How can I achieve that with jq?
Edit:
This is an example of my JSON file:
{"results":[{"columns":["path"],"data":[{"row":[[{"email":"gdggdd#gmail.com"},{},{"date_found":"2011-11-29 12:51:14","last_name":"Doe","provider_id":2649,"first_name":"John"},{},{"number":"133","lon":3.21114,"lat":22.8844},{},{"street_name":"Govstreet"},{},{"hood":"Rotterdam"}]],"meta":[[{"id":71390,"type":"node","deleted":false},{"id":226866,"type":"relationship","deleted":false},{"id":63457,"type":"node","deleted":false},{"id":227100,"type":"relationship","deleted":false},{"id":65076,"type":"node","deleted":false},{"id":214799,"type":"relationship","deleted":false},{"id":63915,"type":"node","deleted":false},{"id":226552,"type":"relationship","deleted":false},{"id":71120,"type":"node","deleted":false}]]}]}],"errors":[]}
Forgive me but I'm not familiar with Cypher syntax or how your data is actually structured, you don't provide much detail about that. But what I can gather, based on your sample output, each "row" item seems to correspond to what you return in your Cypher query.

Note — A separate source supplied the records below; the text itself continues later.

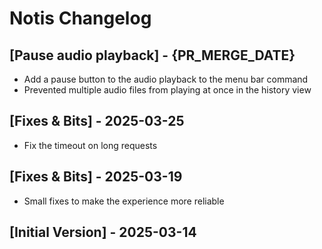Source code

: # Notis Changelog

## [Pause audio playback] - {PR_MERGE_DATE}
- Add a pause button to the audio playback to the menu bar command
- Prevented multiple audio files from playing at once in the history view

## [Fixes & Bits] - 2025-03-25
- Fix the timeout on long requests

## [Fixes & Bits] - 2025-03-19

- Small fixes to make the experience more reliable

## [Initial Version] - 2025-03-14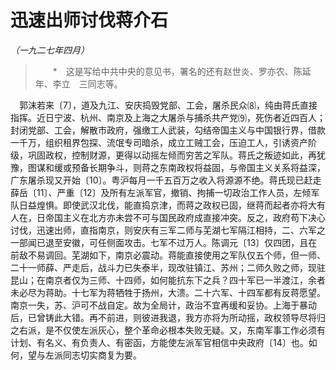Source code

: # 迅速出师讨伐蒋介石

*（一九二七年四月）*

> 　　*　这是写给中共中央的意见书，署名的还有赵世炎、罗亦农、陈延年、李立　三同志等。

　郭沫若来〔7〕，道及九江、安庆捣毁党部、工会，屠杀民众⑻，纯由蒋氏直接指挥。近日宁波、杭州、南京及上海之大屠杀与捕杀共产党⑼，死伤者近四百人；封闭党部、工会，解散市政府，强缴工人武装，勾结帝国主义与中国银行界，借款一千万，组织租界包探、流氓专司暗杀，成立工贼工会，压迫工人，引诱资产阶级，巩固政权，控制财源，更得以动摇左倾而穷苦之军队。蒋氏之叛迹如此，再犹豫，图谋和缓或预备长期争斗，则蒋之东南政权将益固，与帝国主义关系将益深，广东屠杀现又开始〔10〕。粤沪每月一千五百万之收入将源源不绝。蒋氏现已赶走薛岳〔11〕、严重〔12〕及所有左派军官，撤销、拘捕一切政治工作人员，左倾军队日益煌惧。即使武汉北伐，能直捣京津，而蒋之政权已固，继蒋而起者亦将大有人在，日帝国主义在北方亦未尝不可与国民政府成直接冲突。反之，政府苟下决心讨伐，迅速出师，直指南京，则安庆有三军二师与芜湖七军隔江相持，二、六军之一部闻已退至安徽，可任侧面攻击。七军不过万人。陈调元〔13〕仅四团，且在前敌不易调回。芜湖如下，南京必震动。蒋能直接使用之军队仅五个师，但一师、二十一师薛、严走后，战斗力已失泰半，现改驻镇江、苏州；二师久败之师，现驻昆山；在南京者仅为三师、十四师，如何能抗东下之兵？四十军已一半渡江，余者未必尽为蒋助。十七军为蒋牺牲于扬州，大溃。二十六军、十四军都有反蒋愿望。南京一失，苏、沪可不战自定。故为全局计，政治不宜再缓和妥协。上海于暴动后，已曾铸此大错。再不前进，则彼进我退，我方亦将为所动摇，政权领导尽将归之右派，是不仅使左派灰心，整个革命必根本失败无疑。又，东南军事工作必须有计划、有名义、有负责人、有密函，方能使左派军官相信中央政府〔14〕也。如何，望与左派同志切实商复为要。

Apparently you're returning path which is an entire set of nodes and relationships, and not necessarily just the data you're actually interested in.
MATCH path=(()<--(p:Person)-->(h:House)<--(s:Street)-->(n:Neighbourhood))
RETURN path
You just want the email addresses so you should probably just return the email. If I understand the syntax correctly, you could change that to this:
MATCH (i)<--(p:Person)-->(h:House)<--(s:Street)-->(n:Neighbourhood)
RETURN i.email
I believe that should result in something that looks something like this:
{
"results": [
{
"columns": [ "email" ],
"data": [
{
"row": [
"gdggdd#gmail.com"
],
"meta": [
{
"id": 71390,
"type": "string",
"deleted": false
}
]
}
]
}
],
"errors": []
}
Then it should be trivial to export that data to csv using jq since the rows can be converted directly:
.results[0] | .columns, .data[].row | #csv
On the other hand, I could be completely wrong on what that output would actually look like. So just working with your example, if you just want emails, you need to map the rows to just the email.

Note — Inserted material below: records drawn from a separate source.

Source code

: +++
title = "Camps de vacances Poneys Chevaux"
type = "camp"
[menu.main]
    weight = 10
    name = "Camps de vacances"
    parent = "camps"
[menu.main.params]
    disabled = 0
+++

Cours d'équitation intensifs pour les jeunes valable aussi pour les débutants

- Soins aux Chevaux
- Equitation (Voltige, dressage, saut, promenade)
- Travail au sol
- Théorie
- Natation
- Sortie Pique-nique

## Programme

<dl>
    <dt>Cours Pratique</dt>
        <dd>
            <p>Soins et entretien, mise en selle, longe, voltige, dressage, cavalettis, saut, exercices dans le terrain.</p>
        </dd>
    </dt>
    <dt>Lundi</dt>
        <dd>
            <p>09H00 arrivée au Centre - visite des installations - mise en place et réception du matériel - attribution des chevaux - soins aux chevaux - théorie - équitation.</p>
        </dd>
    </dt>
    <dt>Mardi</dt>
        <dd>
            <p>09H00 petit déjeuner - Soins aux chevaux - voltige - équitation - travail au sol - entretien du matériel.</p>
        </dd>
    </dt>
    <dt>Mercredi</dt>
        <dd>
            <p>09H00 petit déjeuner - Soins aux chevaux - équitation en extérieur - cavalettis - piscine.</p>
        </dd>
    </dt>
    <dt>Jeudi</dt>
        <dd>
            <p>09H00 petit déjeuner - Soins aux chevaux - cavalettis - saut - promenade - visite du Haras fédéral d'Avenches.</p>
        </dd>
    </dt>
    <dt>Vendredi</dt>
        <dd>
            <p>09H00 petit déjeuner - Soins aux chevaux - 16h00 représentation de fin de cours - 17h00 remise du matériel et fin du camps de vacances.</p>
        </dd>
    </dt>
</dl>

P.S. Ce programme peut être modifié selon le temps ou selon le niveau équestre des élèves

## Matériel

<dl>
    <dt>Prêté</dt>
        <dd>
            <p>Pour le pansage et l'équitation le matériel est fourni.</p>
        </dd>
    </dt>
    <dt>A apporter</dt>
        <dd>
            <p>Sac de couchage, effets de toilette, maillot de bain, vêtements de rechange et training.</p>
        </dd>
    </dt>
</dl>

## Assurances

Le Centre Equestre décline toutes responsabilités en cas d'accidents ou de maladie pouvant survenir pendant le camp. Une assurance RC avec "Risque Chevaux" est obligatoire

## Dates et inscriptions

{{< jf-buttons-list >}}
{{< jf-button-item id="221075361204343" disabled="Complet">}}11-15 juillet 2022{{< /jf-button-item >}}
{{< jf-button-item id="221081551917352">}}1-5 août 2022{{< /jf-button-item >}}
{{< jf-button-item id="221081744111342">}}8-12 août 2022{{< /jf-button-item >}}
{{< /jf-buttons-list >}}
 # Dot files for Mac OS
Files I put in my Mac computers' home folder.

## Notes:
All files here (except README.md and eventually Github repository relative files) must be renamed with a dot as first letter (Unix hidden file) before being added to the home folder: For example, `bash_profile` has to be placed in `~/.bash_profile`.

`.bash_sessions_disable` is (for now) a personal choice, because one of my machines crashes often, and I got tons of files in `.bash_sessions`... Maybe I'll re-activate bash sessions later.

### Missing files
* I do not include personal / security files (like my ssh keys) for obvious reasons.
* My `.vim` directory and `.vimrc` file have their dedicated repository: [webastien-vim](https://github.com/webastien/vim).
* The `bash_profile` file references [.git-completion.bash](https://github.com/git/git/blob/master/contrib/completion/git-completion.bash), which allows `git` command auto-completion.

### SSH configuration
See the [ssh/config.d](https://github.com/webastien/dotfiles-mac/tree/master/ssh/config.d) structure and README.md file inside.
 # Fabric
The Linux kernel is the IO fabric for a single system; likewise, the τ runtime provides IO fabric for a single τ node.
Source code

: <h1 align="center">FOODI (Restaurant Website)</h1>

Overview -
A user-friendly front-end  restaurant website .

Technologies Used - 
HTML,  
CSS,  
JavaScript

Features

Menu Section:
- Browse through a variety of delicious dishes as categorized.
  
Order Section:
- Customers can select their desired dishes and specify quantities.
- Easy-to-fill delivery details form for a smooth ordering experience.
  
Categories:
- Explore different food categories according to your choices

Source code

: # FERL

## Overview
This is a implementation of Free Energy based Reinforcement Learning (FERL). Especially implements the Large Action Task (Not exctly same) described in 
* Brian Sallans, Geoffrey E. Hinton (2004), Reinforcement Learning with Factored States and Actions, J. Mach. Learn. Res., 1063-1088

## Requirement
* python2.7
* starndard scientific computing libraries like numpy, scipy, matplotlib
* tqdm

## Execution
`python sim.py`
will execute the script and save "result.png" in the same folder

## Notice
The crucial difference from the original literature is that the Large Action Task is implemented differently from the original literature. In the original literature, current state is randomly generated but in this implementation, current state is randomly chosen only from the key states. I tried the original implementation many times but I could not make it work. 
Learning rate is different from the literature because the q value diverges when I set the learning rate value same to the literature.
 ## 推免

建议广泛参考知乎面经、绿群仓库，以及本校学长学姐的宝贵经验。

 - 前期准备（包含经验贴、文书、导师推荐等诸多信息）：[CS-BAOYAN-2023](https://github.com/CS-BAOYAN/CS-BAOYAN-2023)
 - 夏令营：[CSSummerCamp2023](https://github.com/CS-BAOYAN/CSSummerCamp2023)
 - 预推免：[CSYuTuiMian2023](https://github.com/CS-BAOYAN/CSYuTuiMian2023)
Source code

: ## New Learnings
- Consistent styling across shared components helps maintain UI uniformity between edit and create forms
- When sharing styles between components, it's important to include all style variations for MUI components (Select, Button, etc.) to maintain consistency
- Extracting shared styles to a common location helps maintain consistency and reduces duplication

.results[0] | .columns, (.data[].row | map(.[0].email)) | #csv
In case I misinterpreted, if you were intending to output all values and not just the email, you should select just the values in your Cypher query.
MATCH (i)<--(p:Person)-->(h:House)<--(s:Street)-->(n:Neighbourhood)
RETURN i.email, p.date_found, p.last_name, p.provider_id, p.first_name,
h.number, h.lon, h.lat, s.street_name, n.hood
Then if my assumptions on the output are correct, the trivial jq query should give you your csv.
Since you want the keys in their original order, use keys_unsorted. This should get you on your way:
$ jq -r -c '.results[0] | .data[] | .row[]
| add
| keys_unsorted as $keys
| ($keys, [.[$keys[]]])
| #csv' input.json
(The newlines here are mainly for legibility.)
With your illustrative input, the output would be:
"email","date_found","last_name","provider_id","first_name","number","lon","lat","street_name","hood"
"gdggdd#gmail.com","2011-11-29 12:51:14","Doe",2649,"John","133",3.21114,22.8844,"Govstreet","Rotterdam"
Of course, in practice, you will probably have multiple lines of data, so in that case, you will probably want to make adjustments to ensure the headers are only printed once.